» Given data:
---+---

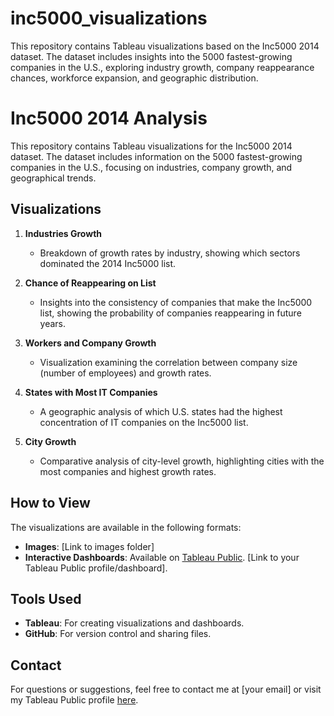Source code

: # inc5000_visualizations
This repository contains Tableau visualizations based on the Inc5000 2014 dataset. The dataset includes insights into the 5000 fastest-growing companies in the U.S., exploring industry growth, company reappearance chances, workforce expansion, and geographic distribution.  

# Inc5000 2014 Analysis

This repository contains Tableau visualizations for the Inc5000 2014 dataset. The dataset includes information on the 5000 fastest-growing companies in the U.S., focusing on industries, company growth, and geographical trends.

## Visualizations

1. **Industries Growth**
   - Breakdown of growth rates by industry, showing which sectors dominated the 2014 Inc5000 list.

2. **Chance of Reappearing on List**
   - Insights into the consistency of companies that make the Inc5000 list, showing the probability of companies reappearing in future years.

3. **Workers and Company Growth**
   - Visualization examining the correlation between company size (number of employees) and growth rates.

4. **States with Most IT Companies**
   - A geographic analysis of which U.S. states had the highest concentration of IT companies on the Inc5000 list.

5. **City Growth**
   - Comparative analysis of city-level growth, highlighting cities with the most companies and highest growth rates.

## How to View

The visualizations are available in the following formats:
- **Images**: [Link to images folder]
- **Interactive Dashboards**: Available on [Tableau Public](https://public.tableau.com/). [Link to your Tableau Public profile/dashboard].

## Tools Used
- **Tableau**: For creating visualizations and dashboards.
- **GitHub**: For version control and sharing files.

## Contact
For questions or suggestions, feel free to contact me at [your email] or visit my Tableau Public profile [here](https://public.tableau.com/your-profile).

---+---

» Work to be completed:
Without the pictures, write out all of the material exactly.

» Written answer:
Source code

: # inc5000_visualizations
This repository contains Tableau visualizations based on the Inc5000 2014 dataset. The dataset includes insights into the 5000 fastest-growing companies in the U.S., exploring industry growth, company reappearance chances, workforce expansion, and geographic distribution.  

# Inc5000 2014 Analysis

This repository contains Tableau visualizations for the Inc5000 2014 dataset. The dataset includes information on the 5000 fastest-growing companies in the U.S., focusing on industries, company growth, and geographical trends.

## Visualizations

1. **Industries Growth**
   - Breakdown of growth rates by industry, showing which sectors dominated the 2014 Inc5000 list.

2. **Chance of Reappearing on List**
   - Insights into the consistency of companies that make the Inc5000 list, showing the probability of companies reappearing in future years.

3. **Workers and Company Growth**
   - Visualization examining the correlation between company size (number of employees) and growth rates.

4. **States with Most IT Companies**
   - A geographic analysis of which U.S. states had the highest concentration of IT companies on the Inc5000 list.

5. **City Growth**
   - Comparative analysis of city-level growth, highlighting cities with the most companies and highest growth rates.

## How to View

The visualizations are available in the following formats:
- **Images**: [Link to images folder]
- **Interactive Dashboards**: Available on [Tableau Public](https://public.tableau.com/). [Link to your Tableau Public profile/dashboard].

## Tools Used
- **Tableau**: For creating visualizations and dashboards.
- **GitHub**: For version control and sharing files.

## Contact
For questions or suggestions, feel free to contact me at [your email] or visit my Tableau Public profile [here](https://public.tableau.com/your-profile).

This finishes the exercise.